War on Terrorism

Tuesday, March 24, 2009

Face of Defense: Combat Medic Strengthens Skills Under Rigors of War

By Army Sgt. Amber Robinson
Special to American Forces Press Service

BAGRAM AIRFIELD, Afghanistan, March 23, 2009 - Combat medics serve double-duty when deployed overseas. They must not only be ready at a moment's notice to provide lifesaving medical care, but they also have to be prepared to battle alongside their comrades.
Army Spc. Timothy Currie, combat medic with 4th Battalion, 25th Field Artillery Regiment, said he is prepared to take on either role.

"Until there is a need for a medic on missions, I am basically a rifleman," Currie said. "In order to gain the respect of your soldiers, you must help do their job alongside them and still find time to take care of your responsibilities as a medic."

Currie, who is on his first deployment, has been outside of his forward operating base in Wardak province more than 40 times. His job as a combat medic is to accompany the battalion commander's staff on all missions.

"As a medic, you are not only responsible for yourself like most soldiers, but you are [also] responsible for a platoon," Currie said. "If you are part of a platoon that goes outside the wire on a regular basis, there is a great deal of responsibility."

Currie must ensure soldiers are cared for whether in combat or during everyday operations.

"Usually in a platoon, each soldier has a certain responsibility -- a driver has the truck, a gunner has their crew-served weapon, a 'commo' guy takes care of the radios," Currie said. "A medic is responsible for the medical gear carried on every soldier, in every truck, and in their own personal aid bag.

"When soldiers are tired, overworked and hungry there is a medic there to make sure they continue to take care of themselves, and trust me, it is probably the last thing on their mind."

Serving double-duty as soldier and medic can be taxing, but Currie said he enjoys his job.

"When I joined the Army I wanted to be a line medic," Currie said. "So right now, I am living the dream, no matter how hard it may be."

Though Currie said he enjoys the fact he has maintained 100 percent of his soldiers' well-being during his numerous missions, he always keeps the brutal possibilities of war in his mind.

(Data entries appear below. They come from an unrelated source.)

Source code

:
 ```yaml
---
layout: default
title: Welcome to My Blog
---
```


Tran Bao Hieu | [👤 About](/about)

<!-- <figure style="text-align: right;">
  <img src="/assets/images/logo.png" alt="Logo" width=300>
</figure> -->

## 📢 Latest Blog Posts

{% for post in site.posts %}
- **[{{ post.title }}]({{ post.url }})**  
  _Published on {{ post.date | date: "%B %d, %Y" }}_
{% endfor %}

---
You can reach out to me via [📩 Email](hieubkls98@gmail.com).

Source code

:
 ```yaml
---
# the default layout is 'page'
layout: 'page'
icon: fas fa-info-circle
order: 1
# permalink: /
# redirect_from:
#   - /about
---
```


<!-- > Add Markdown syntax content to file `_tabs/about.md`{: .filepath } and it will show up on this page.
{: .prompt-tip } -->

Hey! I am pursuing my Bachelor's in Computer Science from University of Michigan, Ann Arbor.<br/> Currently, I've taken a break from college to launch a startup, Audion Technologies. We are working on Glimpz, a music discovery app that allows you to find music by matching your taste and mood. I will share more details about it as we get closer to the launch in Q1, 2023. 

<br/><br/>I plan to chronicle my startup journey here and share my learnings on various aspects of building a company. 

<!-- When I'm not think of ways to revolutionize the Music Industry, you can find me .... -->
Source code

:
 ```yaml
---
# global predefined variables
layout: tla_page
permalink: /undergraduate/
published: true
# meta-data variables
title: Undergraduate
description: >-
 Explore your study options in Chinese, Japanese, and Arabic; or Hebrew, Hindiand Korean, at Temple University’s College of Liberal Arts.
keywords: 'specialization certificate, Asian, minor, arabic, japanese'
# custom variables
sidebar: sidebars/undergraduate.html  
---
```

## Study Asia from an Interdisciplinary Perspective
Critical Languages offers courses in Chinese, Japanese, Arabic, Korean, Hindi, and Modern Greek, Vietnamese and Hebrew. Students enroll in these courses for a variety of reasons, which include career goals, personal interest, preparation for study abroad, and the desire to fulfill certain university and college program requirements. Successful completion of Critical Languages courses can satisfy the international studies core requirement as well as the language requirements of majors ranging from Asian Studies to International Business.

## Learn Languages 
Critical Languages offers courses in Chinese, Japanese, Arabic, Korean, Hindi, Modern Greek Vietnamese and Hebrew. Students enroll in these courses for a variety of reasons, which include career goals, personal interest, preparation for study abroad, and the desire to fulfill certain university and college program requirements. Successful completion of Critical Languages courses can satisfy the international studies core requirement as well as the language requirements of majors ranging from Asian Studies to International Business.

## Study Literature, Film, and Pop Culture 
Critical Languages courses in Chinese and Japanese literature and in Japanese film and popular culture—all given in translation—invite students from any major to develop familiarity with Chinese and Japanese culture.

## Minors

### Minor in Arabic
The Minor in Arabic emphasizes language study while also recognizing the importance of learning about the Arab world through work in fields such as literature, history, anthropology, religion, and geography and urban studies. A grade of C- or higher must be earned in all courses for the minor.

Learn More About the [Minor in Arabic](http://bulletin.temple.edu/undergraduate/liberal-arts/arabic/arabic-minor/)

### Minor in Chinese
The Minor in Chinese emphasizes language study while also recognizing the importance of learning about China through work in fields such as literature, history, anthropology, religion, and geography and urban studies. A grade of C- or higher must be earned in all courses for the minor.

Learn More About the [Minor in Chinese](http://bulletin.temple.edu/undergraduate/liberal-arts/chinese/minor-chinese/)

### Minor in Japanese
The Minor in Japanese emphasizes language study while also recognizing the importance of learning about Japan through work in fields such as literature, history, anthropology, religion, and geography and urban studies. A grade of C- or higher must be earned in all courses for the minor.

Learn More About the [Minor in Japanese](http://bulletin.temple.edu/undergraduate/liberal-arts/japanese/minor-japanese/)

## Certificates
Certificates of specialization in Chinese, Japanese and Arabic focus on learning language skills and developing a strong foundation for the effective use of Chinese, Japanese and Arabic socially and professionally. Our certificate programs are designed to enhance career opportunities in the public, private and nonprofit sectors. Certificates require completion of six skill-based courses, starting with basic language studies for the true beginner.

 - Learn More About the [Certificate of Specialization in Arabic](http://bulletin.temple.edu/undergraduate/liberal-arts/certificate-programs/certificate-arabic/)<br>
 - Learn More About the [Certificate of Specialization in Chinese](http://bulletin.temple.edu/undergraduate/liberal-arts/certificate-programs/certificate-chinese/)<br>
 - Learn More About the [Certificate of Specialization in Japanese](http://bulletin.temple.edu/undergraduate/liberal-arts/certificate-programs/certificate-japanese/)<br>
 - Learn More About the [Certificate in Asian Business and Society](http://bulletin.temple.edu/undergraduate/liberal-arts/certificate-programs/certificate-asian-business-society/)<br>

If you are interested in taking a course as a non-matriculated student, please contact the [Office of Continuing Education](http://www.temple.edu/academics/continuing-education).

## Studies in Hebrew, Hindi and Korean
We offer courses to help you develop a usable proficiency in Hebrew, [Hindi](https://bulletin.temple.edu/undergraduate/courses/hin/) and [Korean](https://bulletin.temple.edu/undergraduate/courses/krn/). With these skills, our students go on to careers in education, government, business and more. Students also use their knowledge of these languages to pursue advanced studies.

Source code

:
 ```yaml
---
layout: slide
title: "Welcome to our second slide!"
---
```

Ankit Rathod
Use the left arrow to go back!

"My biggest fear is losing a patient," Currie said. "No matter what I would do as a combat medic in a situation like that, I know that I'd always ask myself what I could have done better. I know it would be difficult to fathom because these are my guys. I spend all my time with them. It's not like in a hospital setting where I'm treating just someone off the street. These are my comrades, my fellow soldiers."

(Army Sgt. Amber Robinson serves with the Task Force Spartan public affairs office.)